### PROBLEM
Could you write out, exactly, every line from the top of the data through the line holding "Gets a EULA"? Omit the pictures.

(Items listed in a dataset)
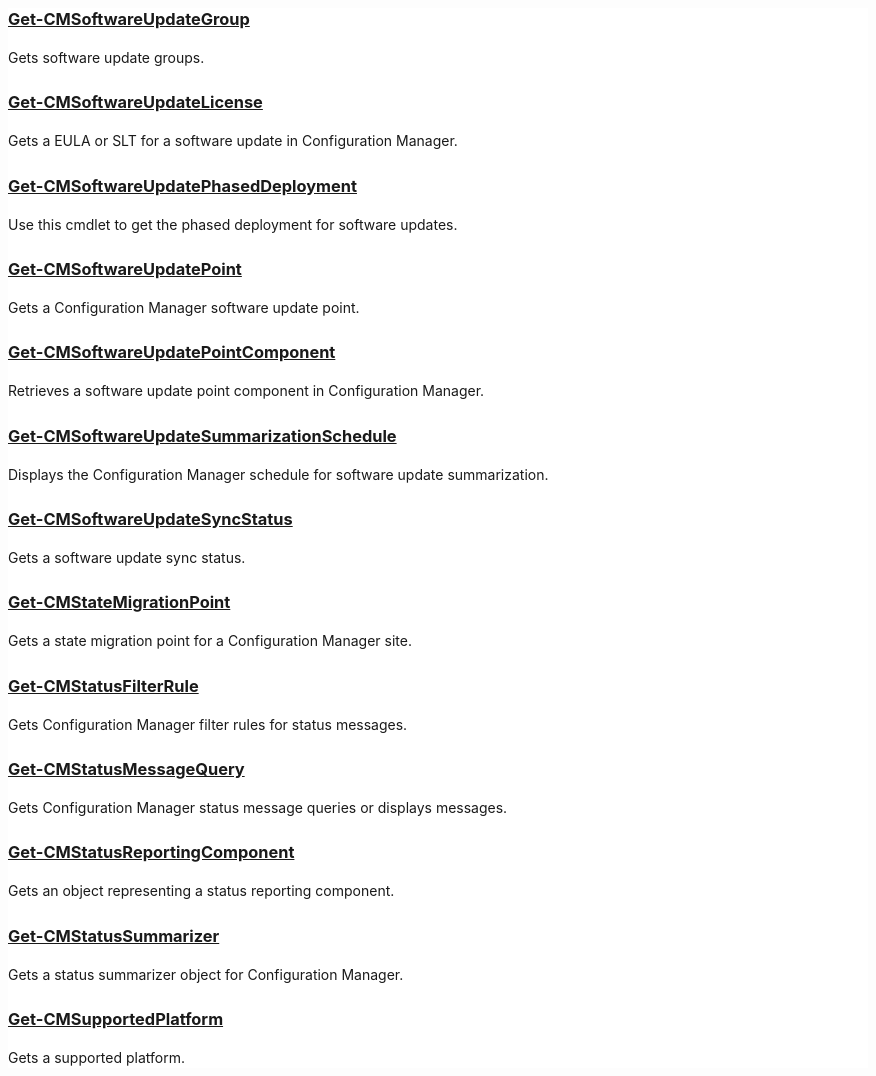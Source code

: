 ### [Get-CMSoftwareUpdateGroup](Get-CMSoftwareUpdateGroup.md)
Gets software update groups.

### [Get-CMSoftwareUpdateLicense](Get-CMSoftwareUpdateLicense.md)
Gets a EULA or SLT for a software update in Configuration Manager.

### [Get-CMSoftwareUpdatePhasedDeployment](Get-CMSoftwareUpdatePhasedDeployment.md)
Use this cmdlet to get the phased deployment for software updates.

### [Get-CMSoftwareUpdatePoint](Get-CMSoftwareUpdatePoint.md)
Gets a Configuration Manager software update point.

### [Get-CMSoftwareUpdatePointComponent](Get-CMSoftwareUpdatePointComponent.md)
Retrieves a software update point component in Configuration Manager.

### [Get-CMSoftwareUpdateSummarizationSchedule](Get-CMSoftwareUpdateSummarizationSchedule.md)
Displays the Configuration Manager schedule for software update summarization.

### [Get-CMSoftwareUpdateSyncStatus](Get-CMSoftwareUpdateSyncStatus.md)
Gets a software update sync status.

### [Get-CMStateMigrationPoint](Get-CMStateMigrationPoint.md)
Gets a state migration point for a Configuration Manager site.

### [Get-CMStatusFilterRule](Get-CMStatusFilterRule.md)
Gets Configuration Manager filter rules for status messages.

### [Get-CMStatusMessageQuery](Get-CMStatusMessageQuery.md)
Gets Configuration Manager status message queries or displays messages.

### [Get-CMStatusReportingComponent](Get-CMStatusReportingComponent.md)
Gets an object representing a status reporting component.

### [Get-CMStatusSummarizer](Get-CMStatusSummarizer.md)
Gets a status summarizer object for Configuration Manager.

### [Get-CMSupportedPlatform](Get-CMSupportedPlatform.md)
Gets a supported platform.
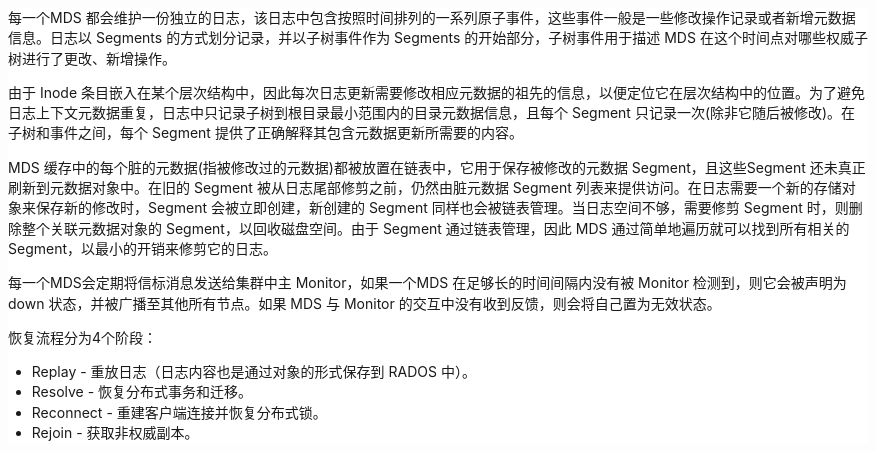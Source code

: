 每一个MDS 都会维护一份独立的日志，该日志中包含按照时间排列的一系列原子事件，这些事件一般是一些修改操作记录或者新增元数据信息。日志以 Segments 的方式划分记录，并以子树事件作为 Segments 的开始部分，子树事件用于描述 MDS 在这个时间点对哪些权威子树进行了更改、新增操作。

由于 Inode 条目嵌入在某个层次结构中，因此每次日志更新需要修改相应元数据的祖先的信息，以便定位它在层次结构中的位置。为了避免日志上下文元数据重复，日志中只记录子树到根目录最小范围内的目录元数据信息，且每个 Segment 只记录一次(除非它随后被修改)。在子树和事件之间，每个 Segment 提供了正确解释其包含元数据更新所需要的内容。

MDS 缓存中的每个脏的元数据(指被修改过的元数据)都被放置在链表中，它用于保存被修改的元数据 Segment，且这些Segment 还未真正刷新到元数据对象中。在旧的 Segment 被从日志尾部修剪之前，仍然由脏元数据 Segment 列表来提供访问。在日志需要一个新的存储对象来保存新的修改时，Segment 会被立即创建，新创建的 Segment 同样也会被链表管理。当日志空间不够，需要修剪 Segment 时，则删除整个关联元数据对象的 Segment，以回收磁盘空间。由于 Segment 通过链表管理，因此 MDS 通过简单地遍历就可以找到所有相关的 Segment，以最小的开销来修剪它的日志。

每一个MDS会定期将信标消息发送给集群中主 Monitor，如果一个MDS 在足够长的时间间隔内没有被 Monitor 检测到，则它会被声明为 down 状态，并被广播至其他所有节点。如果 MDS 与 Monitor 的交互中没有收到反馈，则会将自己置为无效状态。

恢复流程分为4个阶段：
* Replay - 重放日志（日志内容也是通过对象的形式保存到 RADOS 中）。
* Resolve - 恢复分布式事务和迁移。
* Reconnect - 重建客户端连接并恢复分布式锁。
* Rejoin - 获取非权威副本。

### ANSWER BELOW
Source code

: ### [Get-CMSoftwareUpdateGroup](Get-CMSoftwareUpdateGroup.md)
Gets software update groups.

### [Get-CMSoftwareUpdateLicense](Get-CMSoftwareUpdateLicense.md)
Gets a EULA or SLT for a software update in Configuration Manager.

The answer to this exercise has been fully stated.